→ **WORK INSTRUCTIONS**
Your task is to extract every entry that follows word for word while excluding the pictures.

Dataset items
# # #
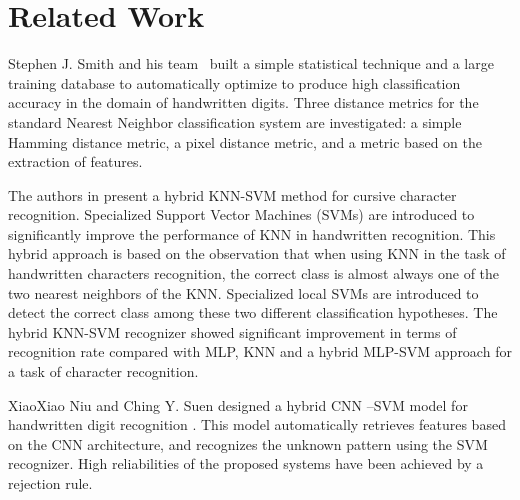 

\section{Related Work}
\label{RelWork}

Stephen J. Smith and his team~\cite{smith1994handwritten} built a simple statistical technique and a large training database to automatically optimize to produce high classification accuracy in the domain of handwritten digits.  Three distance metrics for the standard Nearest Neighbor classification system are investigated: a simple Hamming distance metric, a pixel distance metric, and a metric based on the extraction of features. 

%

The authors in \cite{zanchettin2012knn} present a hybrid KNN-SVM method for cursive character recognition. Specialized Support Vector Machines (SVMs) are introduced to significantly improve the performance of KNN in handwritten recognition. This hybrid approach is based on the observation that when using KNN in the task of handwritten characters recognition, the correct class is almost always one of the two nearest neighbors of the KNN. Specialized local SVMs are introduced to detect the correct class among these two different classification hypotheses. The hybrid KNN-SVM recognizer showed significant improvement in terms of recognition rate compared with MLP, KNN and a hybrid MLP-SVM approach for a task of character recognition.


XiaoXiao Niu and Ching Y. Suen \cite{niu2012novel} designed a hybrid CNN –SVM model for handwritten digit recognition \cite{hall2010mapreduce}. This model automatically retrieves
features based on the CNN architecture, and recognizes the unknown pattern using the SVM recognizer. High reliabilities of the proposed systems have been achieved by a rejection rule.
# # #
→ **YOUR RESPONSE**
\section{Related Work}
\label{RelWork}

Stephen J. Smith and his team~\cite{smith1994handwritten} built a simple statistical technique and a large training database to automatically optimize to produce high classification accuracy in the domain of handwritten digits.  Three distance metrics for the standard Nearest Neighbor classification system are investigated: a simple Hamming distance metric, a pixel distance metric, and a metric based on the extraction of features. 

%

The authors in \cite{zanchettin2012knn} present a hybrid KNN-SVM method for cursive character recognition. Specialized Support Vector Machines (SVMs) are introduced to significantly improve the performance of KNN in handwritten recognition. This hybrid approach is based on the observation that when using KNN in the task of handwritten characters recognition, the correct class is almost always one of the two nearest neighbors of the KNN. Specialized local SVMs are introduced to detect the correct class among these two different classification hypotheses. The hybrid KNN-SVM recognizer showed significant improvement in terms of recognition rate compared with MLP, KNN and a hybrid MLP-SVM approach for a task of character recognition.


XiaoXiao Niu and Ching Y. Suen \cite{niu2012novel} designed a hybrid CNN –SVM model for handwritten digit recognition \cite{hall2010mapreduce}. This model automatically retrieves
features based on the CNN architecture, and recognizes the unknown pattern using the SVM recognizer. High reliabilities of the proposed systems have been achieved by a rejection rule.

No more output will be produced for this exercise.